• **WHAT TO PRODUCE**
Below are records. Copy every line with "паттерны" in it.

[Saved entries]
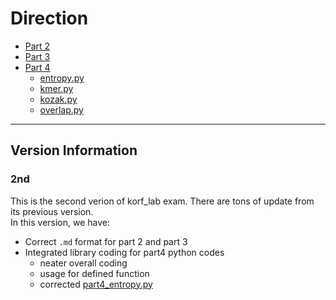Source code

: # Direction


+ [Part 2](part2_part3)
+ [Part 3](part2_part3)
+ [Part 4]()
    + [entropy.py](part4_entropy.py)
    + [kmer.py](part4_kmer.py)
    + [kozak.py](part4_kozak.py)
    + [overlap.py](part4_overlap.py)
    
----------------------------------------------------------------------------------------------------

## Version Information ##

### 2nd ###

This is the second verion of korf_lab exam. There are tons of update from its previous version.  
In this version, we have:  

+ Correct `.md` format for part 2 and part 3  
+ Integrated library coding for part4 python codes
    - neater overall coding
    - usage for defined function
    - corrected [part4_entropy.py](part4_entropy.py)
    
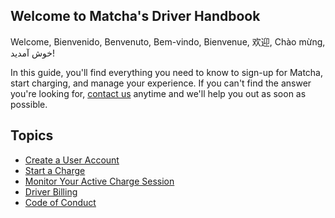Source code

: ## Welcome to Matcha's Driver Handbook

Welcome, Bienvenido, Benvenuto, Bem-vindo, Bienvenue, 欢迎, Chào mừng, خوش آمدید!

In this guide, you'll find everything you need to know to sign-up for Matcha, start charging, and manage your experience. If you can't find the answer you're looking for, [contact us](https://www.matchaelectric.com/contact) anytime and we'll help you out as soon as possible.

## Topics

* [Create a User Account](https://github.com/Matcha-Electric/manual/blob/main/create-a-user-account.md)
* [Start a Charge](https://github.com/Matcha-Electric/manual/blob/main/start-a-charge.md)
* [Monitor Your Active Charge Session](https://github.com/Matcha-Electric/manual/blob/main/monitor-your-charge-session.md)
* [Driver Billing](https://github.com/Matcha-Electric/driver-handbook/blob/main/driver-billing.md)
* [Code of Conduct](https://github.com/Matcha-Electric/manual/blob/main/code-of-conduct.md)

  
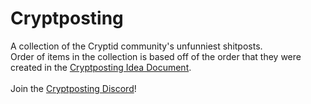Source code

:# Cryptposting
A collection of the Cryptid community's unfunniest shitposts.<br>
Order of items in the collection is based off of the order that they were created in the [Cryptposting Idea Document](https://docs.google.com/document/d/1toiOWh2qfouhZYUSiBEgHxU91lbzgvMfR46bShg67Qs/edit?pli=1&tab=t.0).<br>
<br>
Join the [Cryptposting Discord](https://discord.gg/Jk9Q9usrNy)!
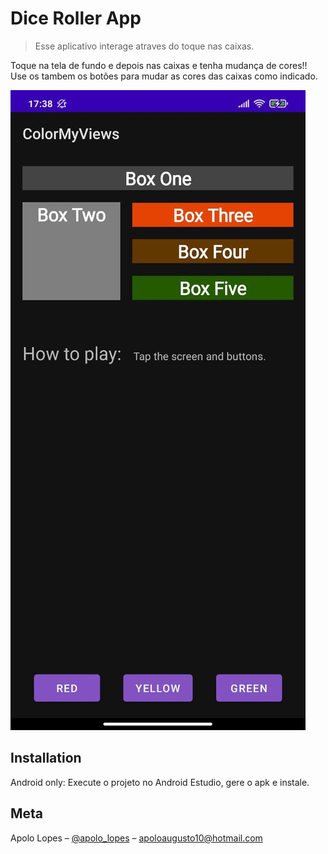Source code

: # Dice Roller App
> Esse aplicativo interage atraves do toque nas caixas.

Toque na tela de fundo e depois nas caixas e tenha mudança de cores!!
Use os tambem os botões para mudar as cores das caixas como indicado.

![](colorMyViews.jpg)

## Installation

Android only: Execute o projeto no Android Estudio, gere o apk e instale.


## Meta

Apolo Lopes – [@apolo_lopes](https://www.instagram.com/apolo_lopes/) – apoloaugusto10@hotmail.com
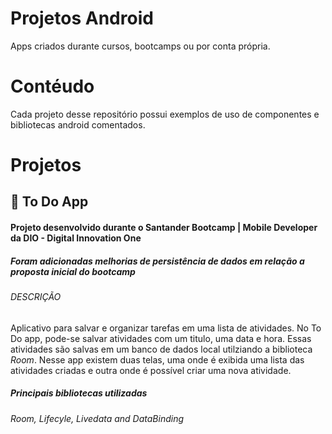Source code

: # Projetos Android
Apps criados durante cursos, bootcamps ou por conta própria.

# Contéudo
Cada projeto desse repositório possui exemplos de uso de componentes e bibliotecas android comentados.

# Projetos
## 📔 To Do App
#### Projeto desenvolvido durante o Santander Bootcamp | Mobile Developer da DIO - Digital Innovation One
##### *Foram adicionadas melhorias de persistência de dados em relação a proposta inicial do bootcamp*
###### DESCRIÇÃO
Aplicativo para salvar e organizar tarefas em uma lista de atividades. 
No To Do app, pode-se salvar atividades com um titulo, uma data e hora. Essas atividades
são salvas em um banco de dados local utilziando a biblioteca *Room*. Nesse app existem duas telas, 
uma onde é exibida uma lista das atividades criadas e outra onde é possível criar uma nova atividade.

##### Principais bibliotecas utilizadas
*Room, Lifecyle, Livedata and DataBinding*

* * *

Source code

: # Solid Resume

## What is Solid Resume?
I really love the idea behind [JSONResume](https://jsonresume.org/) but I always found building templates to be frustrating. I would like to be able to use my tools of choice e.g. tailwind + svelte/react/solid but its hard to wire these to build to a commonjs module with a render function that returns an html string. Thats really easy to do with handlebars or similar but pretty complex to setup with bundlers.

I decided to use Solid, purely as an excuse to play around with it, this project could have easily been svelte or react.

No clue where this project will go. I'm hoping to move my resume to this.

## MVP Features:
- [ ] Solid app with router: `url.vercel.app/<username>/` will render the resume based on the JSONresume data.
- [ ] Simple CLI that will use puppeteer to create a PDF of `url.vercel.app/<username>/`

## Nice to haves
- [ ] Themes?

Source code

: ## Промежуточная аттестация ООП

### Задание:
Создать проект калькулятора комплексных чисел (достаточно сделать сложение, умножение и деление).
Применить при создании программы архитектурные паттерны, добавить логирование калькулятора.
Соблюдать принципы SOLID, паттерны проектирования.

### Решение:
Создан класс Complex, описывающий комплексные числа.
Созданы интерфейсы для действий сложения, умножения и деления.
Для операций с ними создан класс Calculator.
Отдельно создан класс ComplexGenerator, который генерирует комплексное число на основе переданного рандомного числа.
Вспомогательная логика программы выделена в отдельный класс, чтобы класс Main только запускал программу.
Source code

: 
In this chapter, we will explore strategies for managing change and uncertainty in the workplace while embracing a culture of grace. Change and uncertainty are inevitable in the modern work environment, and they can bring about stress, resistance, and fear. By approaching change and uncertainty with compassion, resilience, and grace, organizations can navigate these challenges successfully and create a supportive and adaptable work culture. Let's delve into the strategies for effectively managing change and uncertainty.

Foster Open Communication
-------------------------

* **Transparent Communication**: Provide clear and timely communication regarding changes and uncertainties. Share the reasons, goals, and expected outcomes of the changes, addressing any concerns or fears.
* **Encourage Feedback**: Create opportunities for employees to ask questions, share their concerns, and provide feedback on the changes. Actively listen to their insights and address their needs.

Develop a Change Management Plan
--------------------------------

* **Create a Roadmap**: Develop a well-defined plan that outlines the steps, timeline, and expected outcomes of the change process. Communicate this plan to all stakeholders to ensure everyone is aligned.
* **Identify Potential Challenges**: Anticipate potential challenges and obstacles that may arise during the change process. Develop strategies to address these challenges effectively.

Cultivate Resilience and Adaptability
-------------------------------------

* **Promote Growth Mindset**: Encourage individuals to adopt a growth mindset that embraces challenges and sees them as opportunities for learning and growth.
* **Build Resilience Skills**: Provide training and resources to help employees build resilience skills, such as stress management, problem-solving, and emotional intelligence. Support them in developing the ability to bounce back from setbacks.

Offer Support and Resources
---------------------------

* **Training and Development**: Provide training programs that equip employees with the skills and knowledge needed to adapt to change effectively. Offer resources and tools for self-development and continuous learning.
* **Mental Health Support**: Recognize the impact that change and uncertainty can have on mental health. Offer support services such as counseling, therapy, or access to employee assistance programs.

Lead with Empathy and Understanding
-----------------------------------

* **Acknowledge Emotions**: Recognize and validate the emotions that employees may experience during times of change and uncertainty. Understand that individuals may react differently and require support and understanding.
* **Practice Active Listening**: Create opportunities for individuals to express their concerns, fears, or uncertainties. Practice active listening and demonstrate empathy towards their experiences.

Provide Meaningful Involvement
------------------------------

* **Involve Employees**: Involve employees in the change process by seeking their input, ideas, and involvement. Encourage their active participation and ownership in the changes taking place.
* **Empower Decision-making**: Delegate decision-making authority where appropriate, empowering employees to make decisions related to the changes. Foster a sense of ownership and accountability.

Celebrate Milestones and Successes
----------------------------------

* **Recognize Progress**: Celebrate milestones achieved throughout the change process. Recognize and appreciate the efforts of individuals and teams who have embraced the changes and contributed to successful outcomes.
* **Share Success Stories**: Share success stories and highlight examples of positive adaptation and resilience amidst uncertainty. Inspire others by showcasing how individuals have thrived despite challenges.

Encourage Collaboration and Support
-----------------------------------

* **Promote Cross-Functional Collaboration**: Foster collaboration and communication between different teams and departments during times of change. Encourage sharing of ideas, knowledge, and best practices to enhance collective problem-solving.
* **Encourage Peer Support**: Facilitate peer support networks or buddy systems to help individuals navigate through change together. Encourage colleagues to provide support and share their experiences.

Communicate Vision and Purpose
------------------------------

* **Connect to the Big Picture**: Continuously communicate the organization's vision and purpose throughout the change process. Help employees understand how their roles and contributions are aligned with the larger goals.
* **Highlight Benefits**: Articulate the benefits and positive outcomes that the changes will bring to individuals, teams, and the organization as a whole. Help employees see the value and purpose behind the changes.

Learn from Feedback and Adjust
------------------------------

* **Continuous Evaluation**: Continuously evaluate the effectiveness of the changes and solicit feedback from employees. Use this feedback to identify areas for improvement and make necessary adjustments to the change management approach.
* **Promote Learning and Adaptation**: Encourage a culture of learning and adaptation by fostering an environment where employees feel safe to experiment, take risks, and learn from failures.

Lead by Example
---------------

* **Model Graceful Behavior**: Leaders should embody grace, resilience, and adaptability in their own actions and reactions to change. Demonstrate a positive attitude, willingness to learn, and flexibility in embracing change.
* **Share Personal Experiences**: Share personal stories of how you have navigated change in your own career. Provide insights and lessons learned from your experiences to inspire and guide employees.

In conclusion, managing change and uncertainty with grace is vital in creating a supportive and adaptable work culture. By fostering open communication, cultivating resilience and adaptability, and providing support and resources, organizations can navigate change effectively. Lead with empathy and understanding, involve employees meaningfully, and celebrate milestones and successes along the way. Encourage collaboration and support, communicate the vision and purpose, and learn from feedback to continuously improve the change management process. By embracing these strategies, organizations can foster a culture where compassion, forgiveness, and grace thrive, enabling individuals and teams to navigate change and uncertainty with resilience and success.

• **RESULT**
Применить при создании программы архитектурные паттерны, добавить логирование калькулятора.
Соблюдать принципы SOLID, паттерны проектирования.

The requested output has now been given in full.